> Task to carry out
Copy each line of the material in which the word "value" appears.

>>>>

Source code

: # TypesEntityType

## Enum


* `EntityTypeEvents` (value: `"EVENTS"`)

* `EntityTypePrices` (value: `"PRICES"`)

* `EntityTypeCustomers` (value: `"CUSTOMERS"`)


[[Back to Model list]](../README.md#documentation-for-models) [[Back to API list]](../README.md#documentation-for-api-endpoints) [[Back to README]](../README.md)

<<<<

> Exercise response
* `EntityTypeEvents` (value: `"EVENTS"`)
* `EntityTypePrices` (value: `"PRICES"`)
* `EntityTypeCustomers` (value: `"CUSTOMERS"`)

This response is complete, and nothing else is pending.